═════ Records for the exercise

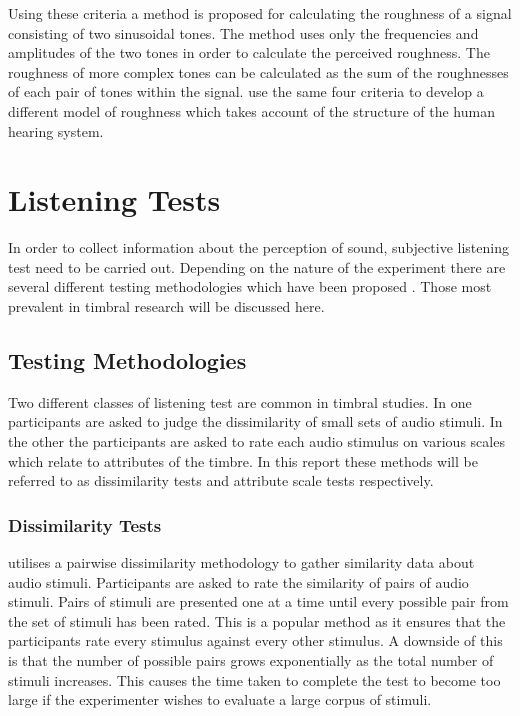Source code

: 		Using these criteria a method is proposed for calculating the roughness of a signal consisting of two
		sinusoidal tones. The method uses only the frequencies and amplitudes of the two tones in order to
		calculate the perceived roughness. The roughness of more complex tones can be calculated as the sum of the
		roughnesses of each pair of tones within the signal. \citet{fastl2007psychoacoustics} use the same four
		criteria to develop a different model of roughness which takes account of the structure of the human
		hearing system.

\section{Listening Tests}
\label{sec:Timbre-ListeningTests}
	In order to collect information about the perception of sound, subjective listening test need to be carried out.
	Depending on the nature of the experiment there are several different testing methodologies which have been
	proposed \citep{bech2006perceptual}. Those most prevalent in timbral research will be discussed here.

	\subsection{Testing Methodologies}
	\label{sec:Timbre-ListeningTests-Methods}
		Two different classes of listening test are common in timbral studies. In one participants are asked to
		judge the dissimilarity of small sets of audio stimuli. In the other the participants are asked to rate
		each audio stimulus on various scales which relate to attributes of the timbre. In this report these
		methods will be referred to as dissimilarity tests and attribute scale tests respectively.

		\subsubsection*{Dissimilarity Tests}
			\citet{grey1977multidimensional} utilises a pairwise dissimilarity methodology to gather similarity
			data about audio stimuli. Participants are asked to rate the similarity of pairs of audio stimuli.
			Pairs of stimuli are presented one at a time until every possible pair from the set of stimuli has
			been rated. This is a popular method as it ensures that the participants rate every stimulus
			against every other stimulus. A downside of this is that the number of possible pairs grows
			exponentially as the total number of stimuli increases. This causes the time taken to complete the
			test to become too large if the experimenter wishes to evaluate a large corpus of stimuli.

══════════

| What you should do |
Could you write out, exactly as they stand, only the lines above that begin at the line with "sinusoidal tones. The" and stop after the line with "hearing system."?

| Response below |
		sinusoidal tones. The method uses only the frequencies and amplitudes of the two tones in order to
		calculate the perceived roughness. The roughness of more complex tones can be calculated as the sum of the
		roughnesses of each pair of tones within the signal. \citet{fastl2007psychoacoustics} use the same four
		criteria to develop a different model of roughness which takes account of the structure of the human
		hearing system.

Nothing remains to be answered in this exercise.